_THE TASK_
What you return must be the lines of the data that hold the word "label".

Stored data entries

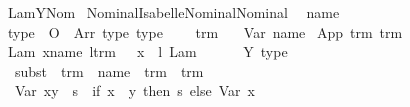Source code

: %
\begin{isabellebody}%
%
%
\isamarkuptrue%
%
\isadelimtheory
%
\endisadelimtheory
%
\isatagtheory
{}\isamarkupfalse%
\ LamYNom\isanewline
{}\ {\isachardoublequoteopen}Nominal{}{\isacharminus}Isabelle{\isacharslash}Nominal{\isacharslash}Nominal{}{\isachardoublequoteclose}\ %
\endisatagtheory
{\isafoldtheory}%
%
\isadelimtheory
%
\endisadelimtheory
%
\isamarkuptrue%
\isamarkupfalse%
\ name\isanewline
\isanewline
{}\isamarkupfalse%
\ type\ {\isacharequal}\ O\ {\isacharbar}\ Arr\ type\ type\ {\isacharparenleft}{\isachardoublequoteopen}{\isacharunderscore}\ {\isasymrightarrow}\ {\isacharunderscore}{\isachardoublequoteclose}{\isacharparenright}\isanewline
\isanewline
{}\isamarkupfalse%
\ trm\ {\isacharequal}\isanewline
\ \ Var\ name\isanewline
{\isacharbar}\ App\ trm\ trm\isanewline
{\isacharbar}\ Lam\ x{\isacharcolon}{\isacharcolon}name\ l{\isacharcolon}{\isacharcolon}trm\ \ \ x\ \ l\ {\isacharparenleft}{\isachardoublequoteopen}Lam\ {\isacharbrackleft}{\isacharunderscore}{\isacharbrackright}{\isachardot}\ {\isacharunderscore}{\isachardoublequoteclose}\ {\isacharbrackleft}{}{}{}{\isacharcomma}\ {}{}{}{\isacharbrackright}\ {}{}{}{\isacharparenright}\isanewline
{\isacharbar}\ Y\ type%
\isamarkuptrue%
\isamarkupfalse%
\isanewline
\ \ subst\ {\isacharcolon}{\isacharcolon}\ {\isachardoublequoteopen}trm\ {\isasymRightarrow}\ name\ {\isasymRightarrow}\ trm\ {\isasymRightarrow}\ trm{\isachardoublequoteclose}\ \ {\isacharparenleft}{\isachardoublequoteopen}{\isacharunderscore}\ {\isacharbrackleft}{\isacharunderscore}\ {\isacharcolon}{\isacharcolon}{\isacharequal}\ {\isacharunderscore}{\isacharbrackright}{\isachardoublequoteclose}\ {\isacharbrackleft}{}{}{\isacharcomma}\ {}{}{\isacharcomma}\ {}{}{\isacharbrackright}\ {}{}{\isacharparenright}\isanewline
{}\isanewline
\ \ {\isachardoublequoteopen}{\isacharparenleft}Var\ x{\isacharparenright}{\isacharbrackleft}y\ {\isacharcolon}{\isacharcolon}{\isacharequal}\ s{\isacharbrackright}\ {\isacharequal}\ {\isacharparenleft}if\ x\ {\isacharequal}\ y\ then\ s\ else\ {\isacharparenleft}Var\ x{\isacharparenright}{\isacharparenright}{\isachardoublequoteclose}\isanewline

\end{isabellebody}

==

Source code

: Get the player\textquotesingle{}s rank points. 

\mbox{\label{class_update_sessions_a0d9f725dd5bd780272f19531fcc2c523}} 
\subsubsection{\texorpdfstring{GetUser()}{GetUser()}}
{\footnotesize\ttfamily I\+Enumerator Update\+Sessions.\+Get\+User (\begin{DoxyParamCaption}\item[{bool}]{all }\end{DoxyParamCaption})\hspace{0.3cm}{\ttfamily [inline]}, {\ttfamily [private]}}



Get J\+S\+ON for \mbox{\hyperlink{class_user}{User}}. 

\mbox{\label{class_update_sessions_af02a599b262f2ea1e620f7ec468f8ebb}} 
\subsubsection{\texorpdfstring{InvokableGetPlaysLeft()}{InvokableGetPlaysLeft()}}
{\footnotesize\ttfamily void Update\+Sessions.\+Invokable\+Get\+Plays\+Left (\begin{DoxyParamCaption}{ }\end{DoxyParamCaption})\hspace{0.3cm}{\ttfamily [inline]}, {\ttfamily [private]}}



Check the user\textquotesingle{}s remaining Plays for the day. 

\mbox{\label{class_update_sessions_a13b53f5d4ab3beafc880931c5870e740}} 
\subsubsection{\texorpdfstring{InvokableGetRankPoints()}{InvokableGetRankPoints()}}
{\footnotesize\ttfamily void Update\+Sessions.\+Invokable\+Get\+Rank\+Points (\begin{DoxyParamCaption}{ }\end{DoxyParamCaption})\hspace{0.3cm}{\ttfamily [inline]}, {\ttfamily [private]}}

--

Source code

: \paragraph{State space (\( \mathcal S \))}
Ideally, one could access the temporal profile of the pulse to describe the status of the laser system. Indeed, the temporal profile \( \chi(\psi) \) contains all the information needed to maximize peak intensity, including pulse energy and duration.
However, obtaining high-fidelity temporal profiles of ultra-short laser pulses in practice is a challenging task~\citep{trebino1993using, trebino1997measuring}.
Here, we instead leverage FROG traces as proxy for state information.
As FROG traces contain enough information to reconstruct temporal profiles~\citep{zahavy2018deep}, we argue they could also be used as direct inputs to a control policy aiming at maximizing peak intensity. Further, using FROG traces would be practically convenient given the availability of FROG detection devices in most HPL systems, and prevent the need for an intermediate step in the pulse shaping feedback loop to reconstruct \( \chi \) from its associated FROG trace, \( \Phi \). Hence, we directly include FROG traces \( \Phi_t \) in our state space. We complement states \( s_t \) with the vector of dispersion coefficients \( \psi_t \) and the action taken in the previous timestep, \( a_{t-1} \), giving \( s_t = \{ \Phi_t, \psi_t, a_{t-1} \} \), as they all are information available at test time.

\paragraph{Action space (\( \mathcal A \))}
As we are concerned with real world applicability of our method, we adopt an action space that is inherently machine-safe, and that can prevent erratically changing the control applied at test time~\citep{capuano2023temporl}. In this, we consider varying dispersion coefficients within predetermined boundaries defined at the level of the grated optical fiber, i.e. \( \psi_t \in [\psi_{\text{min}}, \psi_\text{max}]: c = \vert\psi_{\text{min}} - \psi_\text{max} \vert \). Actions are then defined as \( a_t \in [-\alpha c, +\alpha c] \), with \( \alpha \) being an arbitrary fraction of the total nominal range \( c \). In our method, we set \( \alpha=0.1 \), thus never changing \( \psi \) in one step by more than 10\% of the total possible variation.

_TASK SOLUTION_
\mbox{\label{class_update_sessions_a0d9f725dd5bd780272f19531fcc2c523}} 
\mbox{\label{class_update_sessions_af02a599b262f2ea1e620f7ec468f8ebb}} 
\mbox{\label{class_update_sessions_a13b53f5d4ab3beafc880931c5870e740}} 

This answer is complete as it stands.